--- SUPPLIED RECORDS ---
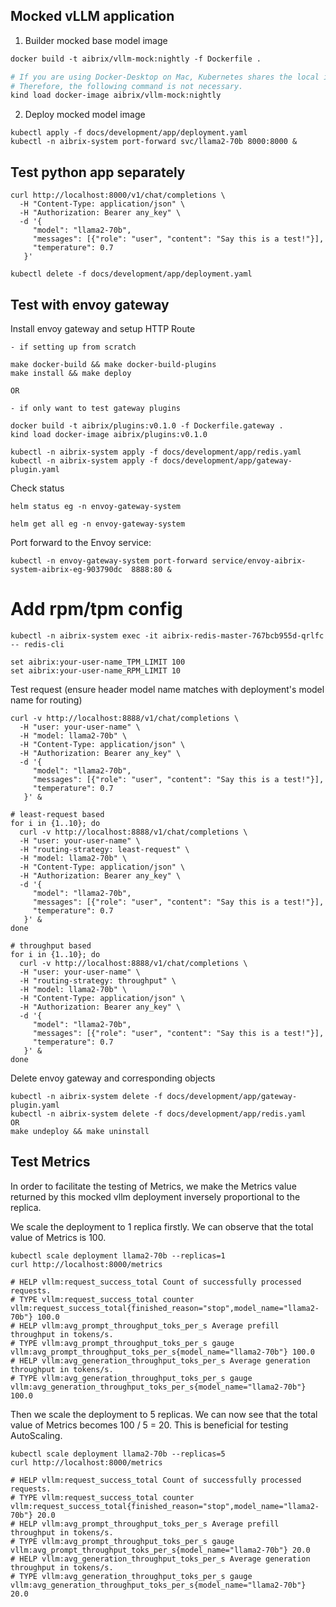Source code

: ## Mocked vLLM application

1. Builder mocked base model image
```dockerfile
docker build -t aibrix/vllm-mock:nightly -f Dockerfile .

# If you are using Docker-Desktop on Mac, Kubernetes shares the local image repository with Docker.
# Therefore, the following command is not necessary.
kind load docker-image aibrix/vllm-mock:nightly
```

2. Deploy mocked model image
```shell
kubectl apply -f docs/development/app/deployment.yaml
kubectl -n aibrix-system port-forward svc/llama2-70b 8000:8000 &
```

## Test python app separately

```shell
curl http://localhost:8000/v1/chat/completions \
  -H "Content-Type: application/json" \
  -H "Authorization: Bearer any_key" \
  -d '{
     "model": "llama2-70b",
     "messages": [{"role": "user", "content": "Say this is a test!"}],
     "temperature": 0.7
   }'
```

```shell
kubectl delete -f docs/development/app/deployment.yaml
```


## Test with envoy gateway

Install envoy gateway and setup HTTP Route
```shell
- if setting up from scratch

make docker-build && make docker-build-plugins
make install && make deploy

OR

- if only want to test gateway plugins

docker build -t aibrix/plugins:v0.1.0 -f Dockerfile.gateway .
kind load docker-image aibrix/plugins:v0.1.0

kubectl -n aibrix-system apply -f docs/development/app/redis.yaml
kubectl -n aibrix-system apply -f docs/development/app/gateway-plugin.yaml
```

Check status
```shell
helm status eg -n envoy-gateway-system

helm get all eg -n envoy-gateway-system
```

Port forward to the Envoy service:
```shell
kubectl -n envoy-gateway-system port-forward service/envoy-aibrix-system-aibrix-eg-903790dc  8888:80 &
```

# Add rpm/tpm config 
```shell
kubectl -n aibrix-system exec -it aibrix-redis-master-767bcb955d-qrlfc  -- redis-cli

set aibrix:your-user-name_TPM_LIMIT 100
set aibrix:your-user-name_RPM_LIMIT 10
```

Test request (ensure header model name matches with deployment's model name for routing)
```shell
curl -v http://localhost:8888/v1/chat/completions \
  -H "user: your-user-name" \
  -H "model: llama2-70b" \
  -H "Content-Type: application/json" \
  -H "Authorization: Bearer any_key" \
  -d '{
     "model": "llama2-70b",
     "messages": [{"role": "user", "content": "Say this is a test!"}],
     "temperature": 0.7
   }' &

# least-request based
for i in {1..10}; do
  curl -v http://localhost:8888/v1/chat/completions \
  -H "user: your-user-name" \
  -H "routing-strategy: least-request" \
  -H "model: llama2-70b" \
  -H "Content-Type: application/json" \
  -H "Authorization: Bearer any_key" \
  -d '{
     "model": "llama2-70b",
     "messages": [{"role": "user", "content": "Say this is a test!"}],
     "temperature": 0.7
   }' &
done

# throughput based
for i in {1..10}; do
  curl -v http://localhost:8888/v1/chat/completions \
  -H "user: your-user-name" \
  -H "routing-strategy: throughput" \
  -H "model: llama2-70b" \
  -H "Content-Type: application/json" \
  -H "Authorization: Bearer any_key" \
  -d '{
     "model": "llama2-70b",
     "messages": [{"role": "user", "content": "Say this is a test!"}],
     "temperature": 0.7
   }' &
done
```


Delete envoy gateway and corresponding objects
```shell
kubectl -n aibrix-system delete -f docs/development/app/gateway-plugin.yaml
kubectl -n aibrix-system delete -f docs/development/app/redis.yaml
OR
make undeploy && make uninstall
```


## Test Metrics

In order to facilitate the testing of Metrics, we make the Metrics value returned by
this mocked vllm deployment inversely proportional to the replica.

We scale the deployment to 1 replica firstly.
We can observe that the total value of Metrics is 100.

```shell
kubectl scale deployment llama2-70b --replicas=1
curl http://localhost:8000/metrics
```

```log
# HELP vllm:request_success_total Count of successfully processed requests.
# TYPE vllm:request_success_total counter
vllm:request_success_total{finished_reason="stop",model_name="llama2-70b"} 100.0
# HELP vllm:avg_prompt_throughput_toks_per_s Average prefill throughput in tokens/s.
# TYPE vllm:avg_prompt_throughput_toks_per_s gauge
vllm:avg_prompt_throughput_toks_per_s{model_name="llama2-70b"} 100.0
# HELP vllm:avg_generation_throughput_toks_per_s Average generation throughput in tokens/s.
# TYPE vllm:avg_generation_throughput_toks_per_s gauge
vllm:avg_generation_throughput_toks_per_s{model_name="llama2-70b"} 100.0
```

Then we scale the deployment to 5 replicas.
We can now see that the total value of Metrics becomes 100 / 5 = 20. 
This is beneficial for testing AutoScaling.

```shell
kubectl scale deployment llama2-70b --replicas=5
curl http://localhost:8000/metrics
```

```
# HELP vllm:request_success_total Count of successfully processed requests.
# TYPE vllm:request_success_total counter
vllm:request_success_total{finished_reason="stop",model_name="llama2-70b"} 20.0
# HELP vllm:avg_prompt_throughput_toks_per_s Average prefill throughput in tokens/s.
# TYPE vllm:avg_prompt_throughput_toks_per_s gauge
vllm:avg_prompt_throughput_toks_per_s{model_name="llama2-70b"} 20.0
# HELP vllm:avg_generation_throughput_toks_per_s Average generation throughput in tokens/s.
# TYPE vllm:avg_generation_throughput_toks_per_s gauge
vllm:avg_generation_throughput_toks_per_s{model_name="llama2-70b"} 20.0
```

--- EXERCISE ---
Could you report all lines of the listing that hold "scale"?

--- WRITTEN RESPONSE ---
We scale the deployment to 1 replica firstly.
kubectl scale deployment llama2-70b --replicas=1
Then we scale the deployment to 5 replicas.
kubectl scale deployment llama2-70b --replicas=5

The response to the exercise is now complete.